— Material supplied —
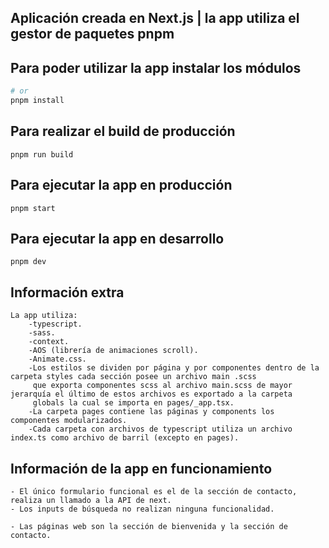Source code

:## Aplicación creada en Next.js | la app utiliza el gestor de paquetes pnpm 


## Para poder utilizar la app instalar los módulos 
```bash o cmd
# or
pnpm install
```


## Para realizar el build de producción 
```
pnpm run build
```
## Para ejecutar la app en producción 
```
pnpm start
```
## Para ejecutar la app en desarrollo 
```
pnpm dev
```

## Información extra
```
La app utiliza:
    -typescript.
    -sass.
    -context.
    -AOS (librería de animaciones scroll).
    -Animate.css.
    -Los estilos se dividen por página y por componentes dentro de la carpeta styles cada sección posee un archivo main .scss
     que exporta componentes scss al archivo main.scss de mayor jerarquía el último de estos archivos es exportado a la carpeta
     globals la cual se importa en pages/_app.tsx.
    -La carpeta pages contiene las páginas y components los componentes modularizados.
    -Cada carpeta con archivos de typescript utiliza un archivo index.ts como archivo de barril (excepto en pages).

```


## Información de la app en funcionamiento
```
- El único formulario funcional es el de la sección de contacto, realiza un llamado a la API de next.
- Los inputs de búsqueda no realizan ninguna funcionalidad.
```
```
- Las páginas web son la sección de bienvenida y la sección de contacto.
```
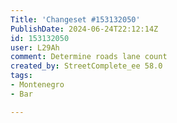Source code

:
 ```yaml
---
Title: 'Changeset #153132050'
PublishDate: 2024-06-24T22:12:14Z
id: 153132050
user: L29Ah
comment: Determine roads lane count
created_by: StreetComplete_ee 58.0
tags:
- Montenegro
- Bar

---
```

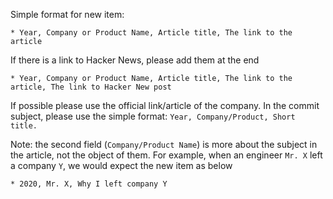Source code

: Simple format for new item:

    * Year, Company or Product Name, Article title, The link to the article

If there is a link to Hacker News, please add them at the end

    * Year, Company or Product Name, Article title, The link to the article, The link to Hacker New post

If possible please use the official link/article of the company. In the
commit subject, please use the simple format: `Year, Company/Product, Short title.`

Note: the second field (`Company/Product Name`) is more about the subject
in the article, not the object of them. For example, when an engineer `Mr. X`
left a company `Y`, we would expect the new item as below

```
* 2020, Mr. X, Why I left company Y
```
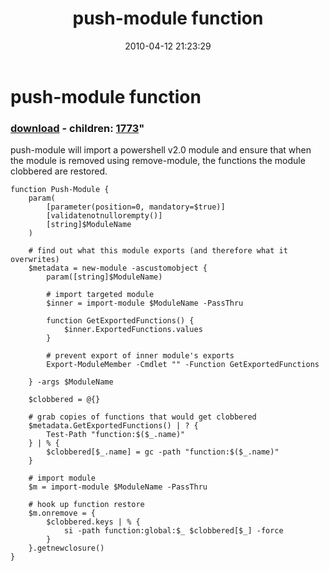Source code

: ﻿---
pid:            1771
parent:         0
children:       1773
poster:         Oisin Grehan
title:          push-module function 
date:           2010-04-12 21:23:29
format:         posh
---

# push-module function 

### [download](1771.ps1) - children: [1773](1773.md)"

push-module will import a powershell v2.0 module and ensure that when the module is removed using remove-module, the functions the module clobbered are restored.	

```posh
function Push-Module {
    param(
        [parameter(position=0, mandatory=$true)]
        [validatenotnullorempty()]
        [string]$ModuleName
    )
    
    # find out what this module exports (and therefore what it overwrites)
    $metadata = new-module -ascustomobject {
        param([string]$ModuleName)
        
        # import targeted module
        $inner = import-module $ModuleName -PassThru       

        function GetExportedFunctions() {
            $inner.ExportedFunctions.values
        }
        
        # prevent export of inner module's exports
        Export-ModuleMember -Cmdlet "" -Function GetExportedFunctions
        
    } -args $ModuleName

    $clobbered = @{}
    
    # grab copies of functions that would get clobbered
    $metadata.GetExportedFunctions() | ? {
        Test-Path "function:$($_.name)"
    } | % {    
        $clobbered[$_.name] = gc -path "function:$($_.name)"
    }
        
    # import module
    $m = import-module $ModuleName -PassThru
    
    # hook up function restore
    $m.onremove = {
        $clobbered.keys | % {
            si -path function:global:$_ $clobbered[$_] -force
        }
    }.getnewclosure()
}

```
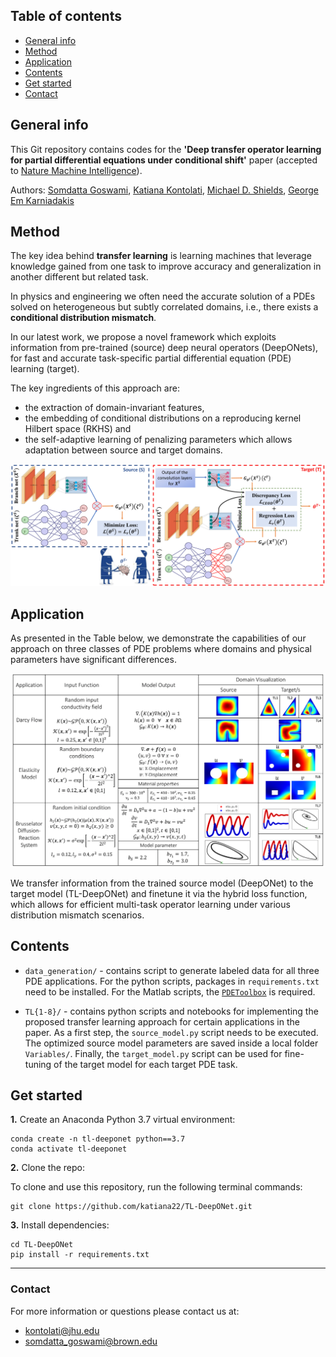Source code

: ## Table of contents
* [General info](#general-info)
* [Method](#method)
* [Application](#application)
* [Contents](#contents)
* [Get started](#get-started)
* [Contact](#contact)

## General info

This Git repository contains codes for the **'Deep transfer operator learning for partial
differential equations under conditional shift'** paper (accepted to [Nature Machine Intelligence](https://www.nature.com/natmachintell/)).

Authors: [Somdatta Goswami](https://scholar.google.com/citations?user=GaKrpSkAAAAJ&hl=en&oi=sra), [Katiana Kontolati](https://scholar.google.com/citations?user=n8wtUDYAAAAJ&hl=en&oi=sra), [Michael D. Shields](https://scholar.google.com/citations?user=hc85Ll0AAAAJ&hl=en), [George Em Karniadakis](https://scholar.google.com/citations?user=yZ0-ywkAAAAJ&hl=en)

## Method

The key idea behind **transfer learning** is learning machines that leverage knowledge gained from one task to improve accuracy and generalization in another different but related task.

In physics and engineering we often need the accurate solution of a PDEs solved on heterogeneous but subtly correlated domains, i.e., there exists a **conditional distribution mismatch**.

In our latest work, we propose a novel framework which exploits information from pre-trained (source) deep neural operators (DeepONets), for fast and accurate task-specific partial differential equation (PDE) learning (target).

The key ingredients of this approach are:
* the extraction of domain-invariant features, 
* the embedding of conditional distributions on a reproducing kernel Hilbert space (RKHS) and 
* the self-adaptive learning of penalizing parameters which allows adaptation between source and target domains.

<p align="center">
  <img src="schematics/TL-framework.jpg" width="900" />
</p>

## Application

As presented in the Table below, we demonstrate the capabilities of our approach on three classes of PDE problems where domains and physical parameters have significant differences.

<p align="center">
  <img src="schematics/Applications-3.png" width="900" />
</p>

We transfer information from the trained source model (DeepONet) to the target model (TL-DeepONet) and finetune it via the hybrid loss function, which allows for efficient multi-task operator learning under various distribution mismatch scenarios. 

## Contents

* ```data_generation/``` - contains script to generate labeled data for all three PDE applications. For the python scripts, packages in ```requirements.txt``` need to be installed. For the Matlab scripts, the [```PDEToolbox```](https://www.mathworks.com/products/pde.html) is required.

* ```TL{1-8}/``` - contains python scripts and notebooks for implementing the proposed transfer learning approach for certain applications in the paper. As a first step, the ```source_model.py``` script needs to be executed. The optimized source model parameters are saved inside a local folder ```Variables/```. Finally, the ```target_model.py``` script can be used for fine-tuning of the target model for each target PDE task.

## Get started

**1.** Create an Anaconda Python 3.7 virtual environment:
```
conda create -n tl-deeponet python==3.7
conda activate tl-deeponet
```

**2.** Clone the repo:

To clone and use this repository, run the following terminal commands:

```
git clone https://github.com/katiana22/TL-DeepONet.git
```
**3.** Install dependencies:

```
cd TL-DeepONet
pip install -r requirements.txt
```
______________________

### Contact
For more information or questions please contact us at:   
* kontolati@jhu.edu   
* somdatta_goswami@brown.edu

— The task —
Your answer should consist solely of the lines above from the line with "## Contents" to the line with "To clone and", both included, reproduced exactly.

— Your solution —
## Contents

* ```data_generation/``` - contains script to generate labeled data for all three PDE applications. For the python scripts, packages in ```requirements.txt``` need to be installed. For the Matlab scripts, the [```PDEToolbox```](https://www.mathworks.com/products/pde.html) is required.

* ```TL{1-8}/``` - contains python scripts and notebooks for implementing the proposed transfer learning approach for certain applications in the paper. As a first step, the ```source_model.py``` script needs to be executed. The optimized source model parameters are saved inside a local folder ```Variables/```. Finally, the ```target_model.py``` script can be used for fine-tuning of the target model for each target PDE task.

## Get started

**1.** Create an Anaconda Python 3.7 virtual environment:
```
conda create -n tl-deeponet python==3.7
conda activate tl-deeponet
```

**2.** Clone the repo:

To clone and use this repository, run the following terminal commands:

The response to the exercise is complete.